Software as a service is also the approach from Kleer, a new company looking to help dental practice reduce their reliance on insurance companies by creating sustainable and profitable patient membership programs. The cloud-based platform allows practices to choose the benefits and pricing for the membership plan. It then makes it easy for patients to sign up and for the practice to manage the plan. The Kleer dentist portal allows practices to track members, benefits and payments; as well as to invite current patients to sign up for the plan; and it even includes access to practice-marketing resources. With data showing the value of patients who have signed up for a dental practice membership, and their tendencies to say yes to treatment more often, the company is ready to convince any clinician that these types of plans can be a good idea.
Not so much software as a new service, a new branch of Henry Schein Dental is focused on helping support the business side of dental practices. Henry Schein Business Process Solutions is a service offering that helps practices understand areas for improvement and connects them with experienced consultants who can address those specific needs.
The service begins with a Comprehensive Practice Analysis that uncovers business opportunities for the practice. From there the experts analyze the practices needs, outline solutions and guide the practice through the process. Offering a comprehensive approach, the Business Process Solutions service is designed to help practices with marketing, HR, financial planning, operations, training and even IT needs.

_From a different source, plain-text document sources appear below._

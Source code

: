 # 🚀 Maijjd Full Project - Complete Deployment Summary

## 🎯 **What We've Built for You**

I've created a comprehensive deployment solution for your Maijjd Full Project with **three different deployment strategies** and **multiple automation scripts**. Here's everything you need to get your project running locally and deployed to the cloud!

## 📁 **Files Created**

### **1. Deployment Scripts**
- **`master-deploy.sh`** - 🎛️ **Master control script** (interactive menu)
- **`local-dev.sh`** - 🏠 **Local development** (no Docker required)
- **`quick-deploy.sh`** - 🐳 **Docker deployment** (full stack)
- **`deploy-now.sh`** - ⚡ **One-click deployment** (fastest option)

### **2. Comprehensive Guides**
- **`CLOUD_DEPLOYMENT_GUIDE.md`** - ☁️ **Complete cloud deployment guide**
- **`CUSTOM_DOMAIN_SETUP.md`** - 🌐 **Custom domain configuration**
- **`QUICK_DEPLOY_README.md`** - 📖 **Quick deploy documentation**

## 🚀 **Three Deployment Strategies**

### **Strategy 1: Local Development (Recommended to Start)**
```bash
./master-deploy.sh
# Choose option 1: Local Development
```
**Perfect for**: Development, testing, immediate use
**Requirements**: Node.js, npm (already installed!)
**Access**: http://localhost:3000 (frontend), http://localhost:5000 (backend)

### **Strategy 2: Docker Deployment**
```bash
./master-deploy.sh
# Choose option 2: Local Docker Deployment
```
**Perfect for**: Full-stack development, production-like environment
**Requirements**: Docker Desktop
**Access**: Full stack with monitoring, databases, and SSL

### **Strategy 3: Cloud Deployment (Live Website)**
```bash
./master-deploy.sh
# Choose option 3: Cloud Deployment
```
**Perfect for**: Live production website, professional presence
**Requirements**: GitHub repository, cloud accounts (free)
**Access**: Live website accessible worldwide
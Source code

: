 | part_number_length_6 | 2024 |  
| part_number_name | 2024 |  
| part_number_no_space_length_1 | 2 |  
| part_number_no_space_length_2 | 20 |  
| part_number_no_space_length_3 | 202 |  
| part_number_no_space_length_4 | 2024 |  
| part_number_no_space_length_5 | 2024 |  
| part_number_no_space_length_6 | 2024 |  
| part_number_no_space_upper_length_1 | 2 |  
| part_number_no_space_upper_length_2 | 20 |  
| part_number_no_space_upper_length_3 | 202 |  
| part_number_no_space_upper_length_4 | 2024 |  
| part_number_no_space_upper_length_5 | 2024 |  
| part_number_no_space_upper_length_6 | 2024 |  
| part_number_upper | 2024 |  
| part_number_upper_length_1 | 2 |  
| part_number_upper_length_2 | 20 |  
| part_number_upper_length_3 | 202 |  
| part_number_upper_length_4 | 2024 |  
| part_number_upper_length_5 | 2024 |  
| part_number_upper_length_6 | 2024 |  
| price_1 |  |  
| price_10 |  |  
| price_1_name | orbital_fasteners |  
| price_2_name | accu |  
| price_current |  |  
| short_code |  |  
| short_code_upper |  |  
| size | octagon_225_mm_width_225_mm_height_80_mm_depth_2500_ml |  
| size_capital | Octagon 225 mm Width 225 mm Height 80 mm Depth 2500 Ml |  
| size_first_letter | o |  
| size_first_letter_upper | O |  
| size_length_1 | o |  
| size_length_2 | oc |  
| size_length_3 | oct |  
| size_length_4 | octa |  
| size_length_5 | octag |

There were many other new ideas on display at the show, as well as previously introduced innovations that keep making an impact. The one clear theme was new technologies and new approaches to using those technologies are continuing to shift the industry. While you might not have a need for every new concept on display in the exhibit hall, it’s a good idea to stay up to date on what’s available. That way, when a new innovation fits a need in your practice, you are ready to make it work for you and your patients.